In the PARTNER 1 high-risk trial, the overall 1-year rate of all-cause mortality was 24% and 27% in the TAVR and surgical arms of the study, respectively. In the CoreValve trial these rates were 14% with TAVR and 19% with surgery. In PARTNER 2A 1-year all-cause mortality was 12% with TAVR and 13% with surgery.
Two other notable findings of PARTNER 2A were the superior outcomes of patients who underwent TAVR using a transfemoral approach, and the improved outcomes that all TAVR patients had compared with surgical valve replacement for several secondary outcomes.
The rate of the study’s primary outcome, all-cause death or disabling stroke after 2 years, was cut by a relative 21% in the 77% of TAVR patients who underwent a transfemoral procedure, compared with the surgery patients, a difference that was of borderline statistical significance. In contrast, the entire group of TAVR patients, including those treated via nontransfemoral routes, had an 11% relative reduction of the primary endpoint, compared with surgery, a difference that was not statistically significant but did easily meet the study’s prespecified definition of noninferority. Dr. Smith and others were especially encouraged by these findings as PARTNER 2A used the older Sapien XT TAVR system that is not often used today in U.S. practice. When U.S. patients undergo TAVR with a balloon-expandable valve they most often receive treatment with the S3 system, much smaller than XT and hence much more likely to be used with a transfemoral approach.

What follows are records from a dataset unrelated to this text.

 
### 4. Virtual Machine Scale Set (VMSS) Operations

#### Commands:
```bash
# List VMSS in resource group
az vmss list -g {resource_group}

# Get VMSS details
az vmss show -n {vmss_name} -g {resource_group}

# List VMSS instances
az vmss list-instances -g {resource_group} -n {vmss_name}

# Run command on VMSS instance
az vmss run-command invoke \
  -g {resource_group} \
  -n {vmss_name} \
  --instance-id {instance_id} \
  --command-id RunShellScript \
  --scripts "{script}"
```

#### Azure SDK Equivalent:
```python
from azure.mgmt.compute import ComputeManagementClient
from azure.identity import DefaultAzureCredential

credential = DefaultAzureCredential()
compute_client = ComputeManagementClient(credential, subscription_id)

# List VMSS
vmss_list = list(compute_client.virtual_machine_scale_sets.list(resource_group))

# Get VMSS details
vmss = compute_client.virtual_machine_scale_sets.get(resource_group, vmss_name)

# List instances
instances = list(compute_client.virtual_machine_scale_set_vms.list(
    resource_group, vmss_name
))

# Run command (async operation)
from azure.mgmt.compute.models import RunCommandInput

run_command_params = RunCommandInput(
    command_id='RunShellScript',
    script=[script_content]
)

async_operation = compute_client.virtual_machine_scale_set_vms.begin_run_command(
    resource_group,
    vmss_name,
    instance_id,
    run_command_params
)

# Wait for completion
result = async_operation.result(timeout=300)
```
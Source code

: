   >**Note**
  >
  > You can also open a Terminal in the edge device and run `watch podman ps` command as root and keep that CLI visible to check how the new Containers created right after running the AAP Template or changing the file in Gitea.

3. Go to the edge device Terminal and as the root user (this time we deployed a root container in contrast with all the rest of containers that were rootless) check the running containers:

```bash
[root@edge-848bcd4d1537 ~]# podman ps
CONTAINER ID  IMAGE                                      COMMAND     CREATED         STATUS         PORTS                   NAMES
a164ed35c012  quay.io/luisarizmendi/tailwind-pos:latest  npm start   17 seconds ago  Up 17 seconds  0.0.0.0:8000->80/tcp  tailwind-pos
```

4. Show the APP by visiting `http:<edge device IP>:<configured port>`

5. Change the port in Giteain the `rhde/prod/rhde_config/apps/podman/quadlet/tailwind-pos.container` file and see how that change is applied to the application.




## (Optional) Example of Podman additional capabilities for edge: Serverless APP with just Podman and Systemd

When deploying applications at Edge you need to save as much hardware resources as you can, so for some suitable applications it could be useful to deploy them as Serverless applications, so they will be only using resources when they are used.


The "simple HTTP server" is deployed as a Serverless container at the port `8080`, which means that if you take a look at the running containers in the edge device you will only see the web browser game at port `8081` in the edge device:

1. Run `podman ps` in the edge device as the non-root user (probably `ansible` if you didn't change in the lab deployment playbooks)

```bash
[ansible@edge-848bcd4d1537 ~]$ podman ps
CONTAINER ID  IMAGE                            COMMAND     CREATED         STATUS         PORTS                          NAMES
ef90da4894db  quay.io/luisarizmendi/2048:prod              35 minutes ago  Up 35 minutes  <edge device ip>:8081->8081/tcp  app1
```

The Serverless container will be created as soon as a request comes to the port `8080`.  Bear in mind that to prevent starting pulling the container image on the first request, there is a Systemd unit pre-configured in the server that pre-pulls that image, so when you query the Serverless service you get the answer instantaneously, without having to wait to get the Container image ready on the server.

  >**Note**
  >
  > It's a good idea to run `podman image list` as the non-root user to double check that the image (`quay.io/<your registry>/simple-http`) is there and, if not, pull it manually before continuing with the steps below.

Other secondary outcomes included life-threatening or disabling bleeding events, which after 2 years had occurred in 17% of the TAVR patients and 47% of those who underwent surgery; atrial fibrillation, which occurred in 11% of the TAVR patients and 27% of those undergoing surgery; and acute kidney injury which occurred in 4% of TAVR patients and 6% of the surgery patients. With 2-year follow-up, the rate of disabling strokes was 6% in both arms of the study.
PARTNER 2A was sponsored by Edwards Lifesciences, the company that markets the Sapien TAVR systems. Dr. Smith has received travel grants from Edwards. Dr. Holmes had no disclosures, Dr. Pinto has been a consultant to Medtronic.